Last Updated: 22/06/21 7:12am

Stuart MacGill says he has "done nothing wrong" concerning his alleged kidnapping Stuart MacGill says he has "done nothing wrong" concerning his alleged kidnapping

Stuart MacGill says he has “done nothing wrong” concerning his alleged kidnapping

Former Australia cricketer Stuart MacGill has broken his silence on his alleged kidnapping and assault, saying he had “done nothing wrong” and the ordeal had taken a major toll on his family.

The 50-year-old former leg-spinner was allegedly abducted near his home in Sydney on April 14 and taken to another part of the city where he was beaten and threatened with a gun.

He was freed an hour after his capture and no ransom was paid for his release.

New South Wales state police charged four men over the incident, including the brother of MacGill’s partner Maria O’Meagher, and on Monday the force said it was searching for three other men believed to be involved.

MacGill waited five days to report the incident but police said he was “purely” a victim.

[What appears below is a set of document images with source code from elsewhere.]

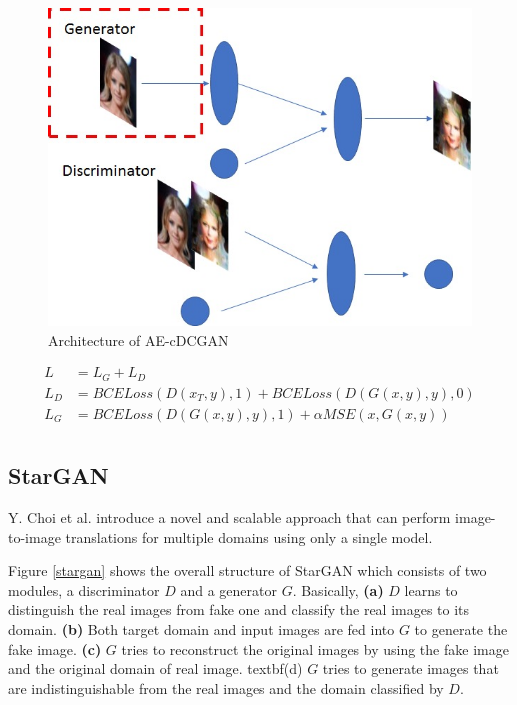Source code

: \documentclass{article}
\begin{document}
\begin{figure}[H]
\begin{center}
  \centering
  \includegraphics[scale=0.5]{image/cdcgan_structure.jpg}
\end{center}
\caption{Architecture of AE-cDCGAN}
\label{AE-cDCGAN}
\end{figure}

\begin{equation}
\begin{split}
L &= L_G + L_D\\
L_D &= BCELoss(D(x_T,y),1) + BCELoss(D(G(x,y),y),0)\\
L_G &= BCELoss(D(G(x,y),y),1) + \alpha MSE(x,G(x,y))\\
\end{split}
\label{equation: AE_loss}
\end{equation}

\subsection{StarGAN}
Y. Choi et al. \cite{DBLP:journals/corr/abs-1711-09020} introduce a novel and scalable approach that can perform image-to-image translations for multiple domains using only a single model.

Figure \ref{stargan} shows the overall structure of StarGAN which consists of two modules, a discriminator $D$ and a generator $G$. Basically, \textbf{(a)} $D$ learns to distinguish the real images from fake one and classify the real images to its domain. \textbf{(b)} Both target domain and input images are fed into $G$ to generate the fake image. \textbf{(c)} $G$ tries to reconstruct the original images by using the fake image and the original domain of real image. textbf{(d)} $G$ tries to generate images that are indistinguishable from the real images and the domain classified by $D$.
\end{document}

Stuart MacGill played in 44 Tests for Australia from 1998 to 2008 Stuart MacGill played in 44 Tests for Australia from 1998 to 2008

Stuart MacGill played in 44 Tests for Australia from 1998 to 2008

“I know that I have done nothing wrong, Maria has done nothing wrong. If people choose to think something contrary to what’s been presented by both myself and the police, then that’s up to them,” MacGill told Australian broadcaster Nine Network.

Police said MacGill had introduced his partner’s brother to a reputed drug dealer known to police as “Sonny” before his alleged abduction.

MacGill, who worked as a manager at a Sydney restaurant owned by his partner, said he and his partner introduced people “all the time” in their capacity as restaurateurs.

“We consider ourselves to be the innocent parties in this one. Part of hospitality is making sure the room works,” he said.

The restaurant closed this month and father-of-two MacGill said he had been let down by friends.

“It’s hurt my family, and I know that a lot of people don’t really know what’s going on,” he said.

“But I can put both of us in the same boat too. We don’t know what’s going on.”